In less than two years, Williams said, “Tony has materially strengthened our academic and research enterprise. He has a complete understanding of the challenges and opportunities in higher education, and particularly what it takes for students at a historically black college or university to succeed in academics, in establishing a career and in life.
“Tony will definitely be a non-traditional president,” said Williams. “His strengths in business operations, organizational development and collaboration with stakeholders combine to give our university a transformational leader who will shape its future growth.”
At DSU, Allen has set a comprehensive tone on campus by widely and consistently stating, “It all matters.”
As provost and executive vice president, Allen led the redesign of the university’s academic colleges, the consolidation of academic advising assets under the Office of Student Success and realigned the priorities of Academic Affairs to make them consistent with the university’s strategic goals and key performance indicators.
He was also instrumental in the formation of a Strategic Enrollment Division that, for the first time in the institution’s history, places all front-end student services in one seamless organization. Allen was strongly involved in the strengthening of checks and balances that protect the university from liabilities.
With a long-term view toward the future, as provost he has developed a plan to increase the university’s annual research portfolio from $20 million to $35 million in the next 5 to 7 years, as well as new educational, governmental, community and business partnerships to better position DSU as a broad-based leader in the region.
Before his arrival, Allen worked at Bank of America from 2006-2017, where he served first as a communication executive and culminated his time as the managing director of corporate reputation. From 2004-2006, Allen worked for MBNA America Bank in Wilmington, where he was a general manager for the vice president, and later elevated to executive vice president.

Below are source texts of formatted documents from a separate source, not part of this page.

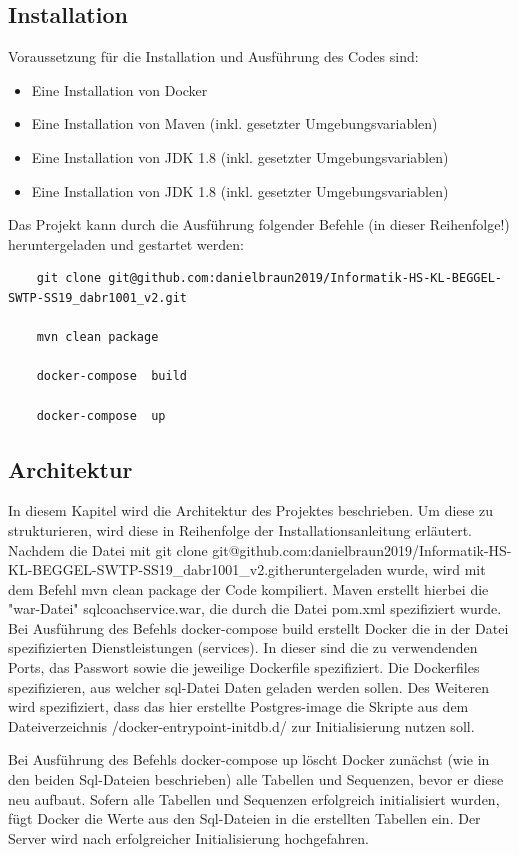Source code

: \documentclass[fleqn,10pt,ngerman]{SelfArx}
\begin{document}
	\subsection{Installation}
	Voraussetzung für die Installation und Ausführung des Codes sind:
	\begin{itemize}
		\item Eine Installation von Docker 
		\item Eine Installation von Maven   (inkl. gesetzter Umgebungsvariablen)
		\item Eine Installation von JDK 1.8 (inkl. gesetzter  Umgebungsvariablen)  
		\item Eine Installation von JDK 1.8 (inkl. gesetzter  Umgebungsvariablen)  
	\end{itemize}
Das Projekt kann durch die Ausführung folgender Befehle (in dieser Reihenfolge!) heruntergeladen und gestartet werden:
	\begin{lstlisting}
	git clone git@github.com:danielbraun2019/Informatik-HS-KL-BEGGEL-SWTP-SS19_dabr1001_v2.git
	
	mvn clean package
	
	docker-compose  build 
	
	docker-compose  up
	\end{lstlisting}
	
		\subsection{Architektur}
		In diesem Kapitel wird die Architektur des Projektes beschrieben. Um diese zu strukturieren, wird diese in Reihenfolge der Installationsanleitung erläutert.
		Nachdem die Datei mit \dq git clone git@github.com:danielbraun2019/Informatik-HS-KL-BEGGEL-SWTP-SS19\_dabr1001\_v2.git\dq heruntergeladen wurde, wird mit dem Befehl mvn clean package der Code kompiliert. Maven erstellt hierbei die "war-Datei" sqlcoachservice.war, die durch die Datei pom.xml spezifiziert wurde. 
		Bei Ausführung des Befehls docker-compose build erstellt Docker die in der Datei spezifizierten Dienstleistungen (services). In dieser sind die zu verwendenden Ports, das Passwort sowie die jeweilige Dockerfile spezifiziert. Die Dockerfiles spezifizieren, aus welcher sql-Datei Daten geladen werden sollen. Des Weiteren wird spezifiziert, dass das hier erstellte Postgres-image die Skripte aus dem Dateiverzeichnis /docker-entrypoint-initdb.d/ zur Initialisierung nutzen soll.
		
		Bei Ausführung des Befehls docker-compose up löscht Docker zunächst (wie in den beiden Sql-Dateien beschrieben) alle Tabellen und Sequenzen, bevor er diese neu aufbaut. Sofern alle Tabellen und Sequenzen erfolgreich initialisiert wurden, fügt Docker die Werte aus den  Sql-Dateien in die erstellten Tabellen ein. Der Server wird nach erfolgreicher Initialisierung hochgefahren. 
		
\end{document}
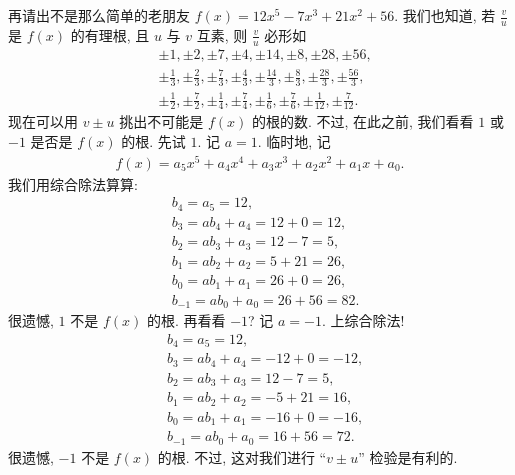 \begin{example}
    再请出不是那么简单的老朋友 $f(x) = 12 x^5-7 x^3+21 x^2+56$. 我们也知道, 若 $\frac{v}{u}$ 是 $f(x)$ 的有理根, 且 $u$ 与 $v$ 互素, 则 $\frac{v}{u}$ 必形如
    \begin{align*}
         & {\pm 1}, {\pm 2}, {\pm 7}, {\pm 4}, {\pm 14}, {\pm 8}, {\pm 28}, {\pm 56},                                                                                 \\
         & {\pm \frac{1}{3}}, {\pm \frac{2}{3}}, {\pm \frac{7}{3}}, {\pm \frac{4}{3}}, {\pm \frac{14}{3}}, {\pm \frac{8}{3}}, {\pm \frac{28}{3}}, {\pm \frac{56}{3}}, \\
         & {\pm \frac{1}{2}}, {\pm \frac{7}{2}}, {\pm \frac{1}{4}}, {\pm \frac{7}{4}}, {\pm \frac{1}{6}}, {\pm \frac{7}{6}}, {\pm \frac{1}{12}}, {\pm \frac{7}{12}}.
    \end{align*}
    现在可以用 $v \pm u$ 挑出不可能是 $f(x)$ 的根的数. 不过, 在此之前, 我们看看 $1$ 或 $-1$ 是否是 $f(x)$ 的根. 先试 $1$. 记 $a = 1$. 临时地, 记
    \begin{align*}
        f(x) = a_5 x^5 + a_4 x^4 + a_3 x^3 + a_2 x^2 + a_1 x + a_0.
    \end{align*}
    我们用综合除法算算:
    \begin{align*}
         & b_4 = a_5 = 12,                      \\
         & b_3 = a b_4 + a_4 = 12 + 0 = 12,     \\
         & b_2 = a b_3 + a_3 = 12 - 7 = 5,      \\
         & b_1 = a b_2 + a_2 = 5 + 21 = 26,     \\
         & b_0 = a b_1 + a_1 = 26 + 0 = 26,     \\
         & b_{-1} = a b_0 + a_0 = 26 + 56 = 82.
    \end{align*}
    很遗憾, $1$ 不是 $f(x)$ 的根. 再看看 $-1$? 记 $a = -1$. 上综合除法!
    \begin{align*}
         & b_4 = a_5 = 12,                      \\
         & b_3 = a b_4 + a_4 = -12 + 0 = -12,   \\
         & b_2 = a b_3 + a_3 = 12 - 7 = 5,      \\
         & b_1 = a b_2 + a_2 = -5 + 21 = 16,    \\
         & b_0 = a b_1 + a_1 = -16 + 0 = -16,   \\
         & b_{-1} = a b_0 + a_0 = 16 + 56 = 72.
    \end{align*}
    很遗憾, $-1$ 不是 $f(x)$ 的根. 不过, 这对我们进行 ``$v \pm u$'' 检验是有利的.


\end{example}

He was the founding president of the Metropolitan Wilmington Urban League from 2000-2004, where he advanced a strategic agenda that impacted 100,000 Delawareans. His work there earned him the National Urban League’s highest honor, the Whitney M. Young Award for Advancing Racial Equality.

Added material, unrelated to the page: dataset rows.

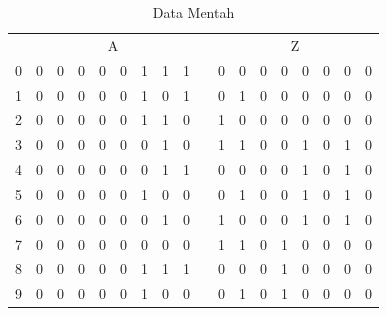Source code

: \begin{table}[H]
	\centering
	\caption{Data Mentah}
	\label{tab:rawdata}%
	\begin{tabular}{|c|c|c|c|c|c|c|c|c|c|c|c|c|c|c|c|c|c|}
		\hline
		\rowcolor[rgb]{ .949,  .949,  .949} \multicolumn{18}{|c|}{REG} \bigstrut\\
		\hline
		\rowcolor[rgb]{ .949,  .949,  .949} \multicolumn{1}{|p{2.145em}|}{CLK} & \multicolumn{8}{c|}{A}                                        &       & \multicolumn{8}{c|}{Z} \bigstrut\\
		\hline
		0     & 0     & 0     & 0     & 0     & 0     & 1     & 1     & 1     & \multirow{19}[38]{*}{} & 0     & 0     & 0     & 0     & 0     & 0     & 0     & 0 \bigstrut\\
		\cline{1-9}\cline{11-18}    1     & 0     & 0     & 0     & 0     & 0     & 1     & 0     & 1     &       & 0     & 1     & 0     & 0     & 0     & 0     & 0     & 0 \bigstrut\\
		\cline{1-9}\cline{11-18}    2     & 0     & 0     & 0     & 0     & 0     & 1     & 1     & 0     &       & 1     & 0     & 0     & 0     & 0     & 0     & 0     & 0 \bigstrut\\
		\cline{1-9}\cline{11-18}    3     & 0     & 0     & 0     & 0     & 0     & 0     & 1     & 0     &       & 1     & 1     & 0     & 0     & 1     & 0     & 1     & 0 \bigstrut\\
		\cline{1-9}\cline{11-18}    4     & 0     & 0     & 0     & 0     & 0     & 0     & 1     & 1     &       & 0     & 0     & 0     & 0     & 1     & 0     & 1     & 0 \bigstrut\\
		\cline{1-9}\cline{11-18}    5     & 0     & 0     & 0     & 0     & 0     & 1     & 0     & 0     &       & 0     & 1     & 0     & 0     & 1     & 0     & 1     & 0 \bigstrut\\
		\cline{1-9}\cline{11-18}    6     & 0     & 0     & 0     & 0     & 0     & 0     & 1     & 0     &       & 1     & 0     & 0     & 0     & 1     & 0     & 1     & 0 \bigstrut\\
		\cline{1-9}\cline{11-18}    7     & 0     & 0     & 0     & 0     & 0     & 0     & 0     & 0     &       & 1     & 1     & 0     & 1     & 0     & 0     & 0     & 0 \bigstrut\\
		\cline{1-9}\cline{11-18}    8     & 0     & 0     & 0     & 0     & 0     & 1     & 1     & 1     &       & 0     & 0     & 0     & 1     & 0     & 0     & 0     & 0 \bigstrut\\
		\cline{1-9}\cline{11-18}    9     & 0     & 0     & 0     & 0     & 0     & 1     & 0     & 0     &       & 0     & 1     & 0     & 1     & 0     & 0     & 0     & 0 \bigstrut\\

\end{tabular}
\end{table}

He served as a speechwriter and special assistant for the Honorable Joseph R. Biden, Jr., then-U.S. senator for Delaware, from 1997-2000. He also has been a senior policy fellow for the University of Delaware’s Joseph R. Biden, Jr. School of Public Policy and Administration from 2003-present.
Gov. John Carney, who noted he has known Allen for 25 years, said he is confident that the right person has been found to lead DSU at this “exciting time” in the institution’s history.
“For 128 years, the university has created a unique pathway for Delaware students from all different backgrounds and experiences to get a world-class education and then stay right here to contribute to our success as a state,” said Carney. “Tony understands that the university’s role today is helping to build our workforce, while having both a social and economic impact on Delaware.”
On Nov. 1, 2019, the Delaware Barristers Association gave Allen its seal of approval by presenting him with its 2019 Excellence in Education Award “in recognition of a dynamic leader whose leadership and outstanding contributions to the field of education has demonstrated a true social commitment to social justice and equality for all.”
Allen holds a 1993 Bachelor of Arts in political science from the University of Delaware and a 1998 Master’s in Public Administration in nonprofit management and community development from the Austin W. Marxe School of Public and International Affairs, Baruch College.
He crowned his academic journey at the University of Delaware’s Joseph R. Biden Jr. School of Public Policy and Administration by completing in a 2001 Ph.D. His dissertation was on “Devolution and Intergovernmental Decision-Making: The Delaware Welfare Reform Experience.”